Whenever a line in the material below includes "根据返回值进行排序", copy that line.

*** RECORDS SHOWN ***

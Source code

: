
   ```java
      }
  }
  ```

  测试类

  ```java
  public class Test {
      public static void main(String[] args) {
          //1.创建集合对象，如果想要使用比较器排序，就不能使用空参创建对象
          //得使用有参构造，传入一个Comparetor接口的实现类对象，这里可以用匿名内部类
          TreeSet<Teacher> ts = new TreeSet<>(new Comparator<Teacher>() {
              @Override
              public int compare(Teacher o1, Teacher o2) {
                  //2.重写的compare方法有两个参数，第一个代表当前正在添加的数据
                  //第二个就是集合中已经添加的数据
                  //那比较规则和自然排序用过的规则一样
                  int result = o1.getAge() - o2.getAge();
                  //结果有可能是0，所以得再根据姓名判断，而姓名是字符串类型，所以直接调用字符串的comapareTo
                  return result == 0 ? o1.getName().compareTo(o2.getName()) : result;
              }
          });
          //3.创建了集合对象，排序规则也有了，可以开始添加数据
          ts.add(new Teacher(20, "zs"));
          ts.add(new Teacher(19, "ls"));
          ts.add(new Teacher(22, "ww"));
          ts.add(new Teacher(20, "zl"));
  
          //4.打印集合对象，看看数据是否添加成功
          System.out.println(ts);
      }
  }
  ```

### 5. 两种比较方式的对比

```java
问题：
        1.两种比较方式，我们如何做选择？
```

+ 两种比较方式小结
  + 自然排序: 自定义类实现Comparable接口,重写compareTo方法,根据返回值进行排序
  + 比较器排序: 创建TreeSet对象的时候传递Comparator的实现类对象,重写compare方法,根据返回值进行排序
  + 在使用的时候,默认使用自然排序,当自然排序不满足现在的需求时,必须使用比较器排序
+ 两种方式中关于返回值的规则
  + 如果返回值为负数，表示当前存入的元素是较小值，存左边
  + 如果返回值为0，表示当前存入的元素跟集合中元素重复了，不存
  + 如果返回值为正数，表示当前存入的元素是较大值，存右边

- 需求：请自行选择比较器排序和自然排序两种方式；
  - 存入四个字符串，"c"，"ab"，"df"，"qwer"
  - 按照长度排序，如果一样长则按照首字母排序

*** End of RECORDS SHOWN ***

FINAL ANSWER.
  + 自然排序: 自定义类实现Comparable接口,重写compareTo方法,根据返回值进行排序
  + 比较器排序: 创建TreeSet对象的时候传递Comparator的实现类对象,重写compare方法,根据返回值进行排序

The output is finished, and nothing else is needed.